System outage

Incident Report for redirection.io status page

Postmortem

On March 10th, 2021, our hosting company has had a major outage in one of its datacenters.

Our SaaS infrastructure was impacted and all our systems went off. While we were prepared to have machines going off without normal service interruption, we did not anticipate the fact that a whole datacenter would burn.

We want to apologize to our customers for this incident, and explain what measures we have taken to avoid such issues to happen again.

Minutes

march 10th, 6:47 am We get aware of the issue

march 10th, 8:06 am We communicate publicly about the incident

march 10th, 8:20 am Informations are coming in a quite sparse way from our hosting provider. We decide to deploy all our infrastructure in a new location. However, the account management tools of our hosting provider have issues, and we cannot order new servers. We decide to switch to another hosting company as an emergency measure.

march 10th, 9:30 am Deploy in progress.
In the meantime, we collect the daily backups from the production. While creating the new servers, we hit a quota limit and proceed to our new hosting company account verification.

march 10th, 10:15 am The quota has been upgraded, we are popping all the infrastructure machines.
We regain access to the DNS management for our domain.

march 10th, 10:45 am More details are coming from our hosting provider. While not destroyed, the hourly incremental backups that we run will not be accessible in a short matter. However, we do have access to a complete daily backup of all non volatile data (accounts, organizations, projects, rules, instances, etc.) performed yesterday at 8am and stored in another location. Until the power delivery to our former datacenter is re-enabled, we will not have access to the hourly backups, nor to volatile data backups (mainly, historical statistics and logs).

march 10th, 12 am The platform is back up, with all our customers data apart from:

historical logs that we'll be able to restore once we get access to the datacenter storing our backups.
changes performed in the projects yesterday (March 9th, 2021, 8am UTC)

march 10th, 2:00 pm Ops operations and verficiations continuing on our platform.

march 10th, 3:20 pm the first version of this page is made avaiable.

march 10th, 6:40 pm the systems are monitored and okay. Most of the platform should be working correctly. We are still missing the packages repository, which will be restored tomorrow morning.

march 11th, 7:30 am The packages repository for the v2 of the agent and the proxy is back online. We are starting the restore of legacy versions.

march 11th, 11:00 am Part of the 1.x branch packages are available, we are restoring more of them. If your infrastructure relies on one specific version of our packages, please send a mail to our support team so we can prioritize this version.
Our benchmarking suite is back available.

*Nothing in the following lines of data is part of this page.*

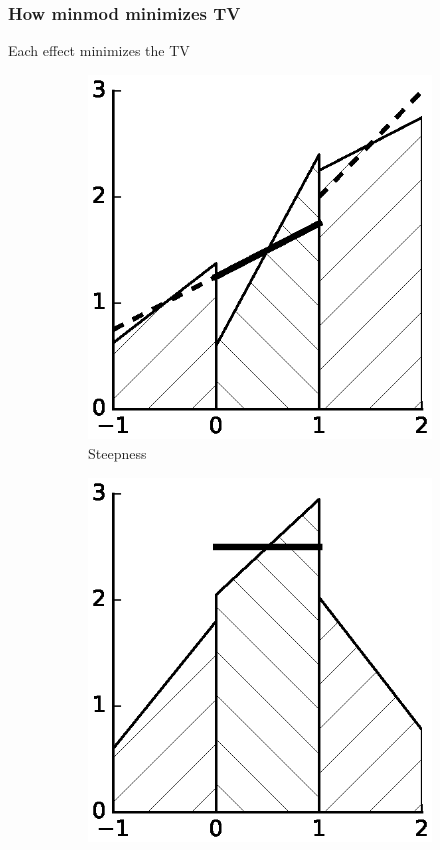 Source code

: \documentclass[11pt]{beamer}
\begin{document}
\begin{frame}
  \frametitle{How minmod minimizes TV}
  Each effect minimizes the TV
  \begin{figure}[h]
    \centering
    \begin{subfigure}{0.3\textwidth}
      \centering
      \includegraphics[width=\textwidth]{figures/minmod/steepness}
      \caption{Steepness}
    \end{subfigure}
    \hfill
    \begin{subfigure}{0.3\textwidth}
      \centering
      \includegraphics[width=\textwidth]{figures/minmod/extremum}

\end{subfigure}
\end{figure}
\end{frame}
\end{document}
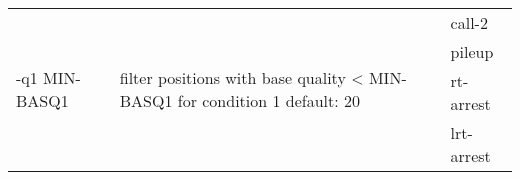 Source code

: {\small
\begin{tabular}{@{}p{}p{}l@{}}
\multirow{4}{=}{-q1 MIN-BASQ1} & \multirow{4}{=}{filter positions with base quality < MIN-BASQ1 for condition 1
 default: 20} & call-2 \\
 &  & pileup \\
 &  & rt-arrest \\
 &  & lrt-arrest \\
\end{tabular}\\
}
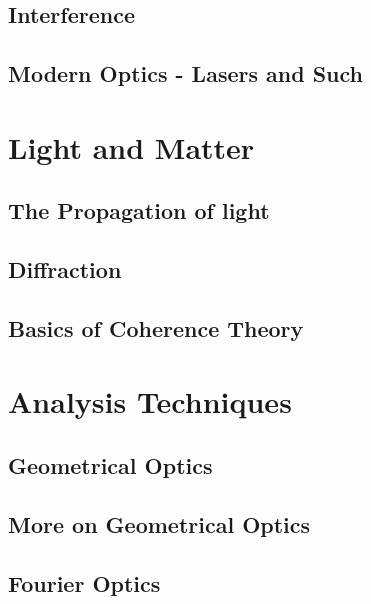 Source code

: \documentclass[12pt]{report}
\begin{document}
\chapter{Interference}
\chapter{Modern Optics - Lasers and Such}



\part{Light and Matter}

\chapter{The Propagation of light}
\chapter{Diffraction}
\chapter{Basics of Coherence Theory}

\part{Analysis Techniques}
\chapter{Geometrical Optics}
\chapter{More on Geometrical Optics}
\chapter{Fourier Optics}
\end{document}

march 11th, 1 pm Re-uploaded some missing media from our documentation pages. Wrote this post-mortem. We are starting the remediation plan that will help avoid such issues in the future.

‌

Further actions and lessons

While we were able to mitigate the issue and redeploy all the infrastructure in a few hours, there are several lessons than can be learned. We are not happy to have faced a hours-long downtime, so there are a few actions that we intend to undergo in the next few days or weeks. Being available to help our customers manage their website traffic when they need it is our mission, and we will strive to deliver the best availability possible.

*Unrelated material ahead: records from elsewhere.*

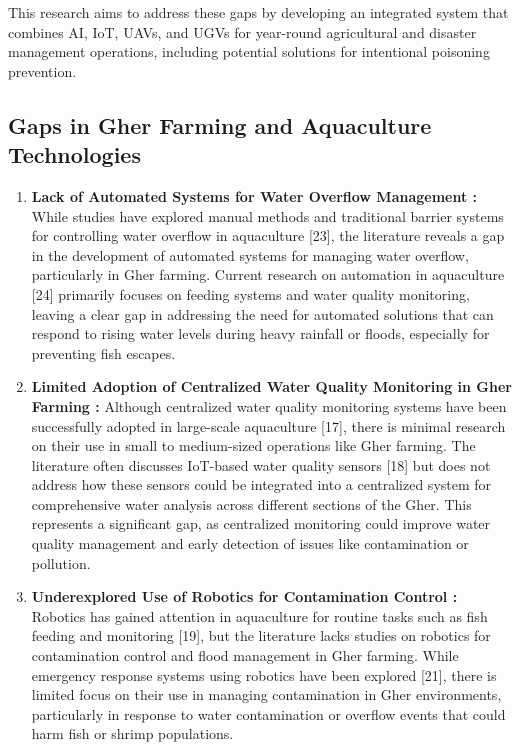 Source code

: \documentclass[conference]{IEEEtran}
\begin{document}
This research aims to address these gaps by developing an integrated system that combines AI, IoT, UAVs, and UGVs for year-round agricultural and disaster management operations, including potential solutions for intentional poisoning prevention.

\subsection{ \textbf{Gaps in Gher Farming and Aquaculture Technologies}}
\begin{enumerate}
	\item \textbf{ Lack of Automated Systems for Water Overflow Management : }
	While studies have explored manual methods and traditional barrier systems for controlling water overflow in aquaculture [23], the literature reveals a gap in the development of automated systems for managing water overflow, particularly in Gher farming. Current research on automation in aquaculture [24] primarily focuses on feeding systems and water quality monitoring, leaving a clear gap in addressing the need for automated solutions that can respond to rising water levels during heavy rainfall or floods, especially for preventing fish escapes.
	
	\item \textbf{ Limited Adoption of Centralized Water Quality Monitoring in Gher Farming : }
	Although centralized water quality monitoring systems have been successfully adopted in large-scale aquaculture [17], there is minimal research on their use in small to medium-sized operations like Gher farming. The literature often discusses IoT-based water quality sensors [18] but does not address how these sensors could be integrated into a centralized system for comprehensive water analysis across different sections of the  Gher. This represents a significant gap, as centralized monitoring could improve water quality management and early detection of issues like contamination or pollution.
	
	\item \textbf{Underexplored Use of Robotics for Contamination Control : }
	Robotics has gained attention in aquaculture for routine tasks such as fish feeding and monitoring [19], but the literature lacks studies on robotics for contamination control and flood management in Gher farming. While emergency response systems using robotics have been explored [21], there is limited focus on their use in managing contamination in Gher environments, particularly in response to water contamination or overflow events that could harm fish or shrimp populations.
	

\end{enumerate}
\end{document}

✅ availability of an external status page (hosted somewhere else).

✅ incremental backups replication: the incremental hourly backups will be replicated in another location (and another storage provider).

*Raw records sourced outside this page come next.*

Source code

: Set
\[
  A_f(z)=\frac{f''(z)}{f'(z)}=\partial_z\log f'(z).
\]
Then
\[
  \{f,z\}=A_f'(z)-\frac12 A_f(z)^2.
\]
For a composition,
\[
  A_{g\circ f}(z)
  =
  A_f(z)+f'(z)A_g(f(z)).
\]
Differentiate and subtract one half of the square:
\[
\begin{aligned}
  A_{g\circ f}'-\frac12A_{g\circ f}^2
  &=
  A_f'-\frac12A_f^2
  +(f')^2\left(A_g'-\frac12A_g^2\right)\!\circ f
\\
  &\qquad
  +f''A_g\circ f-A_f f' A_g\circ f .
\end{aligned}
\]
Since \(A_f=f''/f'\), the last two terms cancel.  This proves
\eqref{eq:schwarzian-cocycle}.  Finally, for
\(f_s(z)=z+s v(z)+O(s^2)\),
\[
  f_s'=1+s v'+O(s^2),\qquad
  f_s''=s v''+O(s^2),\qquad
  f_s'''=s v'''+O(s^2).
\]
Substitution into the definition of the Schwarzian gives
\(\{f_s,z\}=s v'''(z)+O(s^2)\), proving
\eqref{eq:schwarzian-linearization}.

✅ more points of presence for the Cloudflare customers APIs: the API used by Cloudflare workers will be made available in several locations, operated by several hosting providers. Edit: we now have several PoP for our Cloudflare and Fastly APIs

✅ we are adding rules cache in the Cloudflare workers, so that cached rules can get applied in the case of an unavailability of these nodes.

Posted Mar 22, 2021 - 12:17 CET

Resolved

Our hosting company has had a major outage in one of its datacenters. Our SaaS infrastructure is impacted and all our systems are off. While we were prepared to have machines going off without normal service interruption, we did not anticipate the fact that a whole datacenter would burn.

We are investigating and working on getting the situation back to normal.

Posted Mar 10, 2021 - 07:00 CET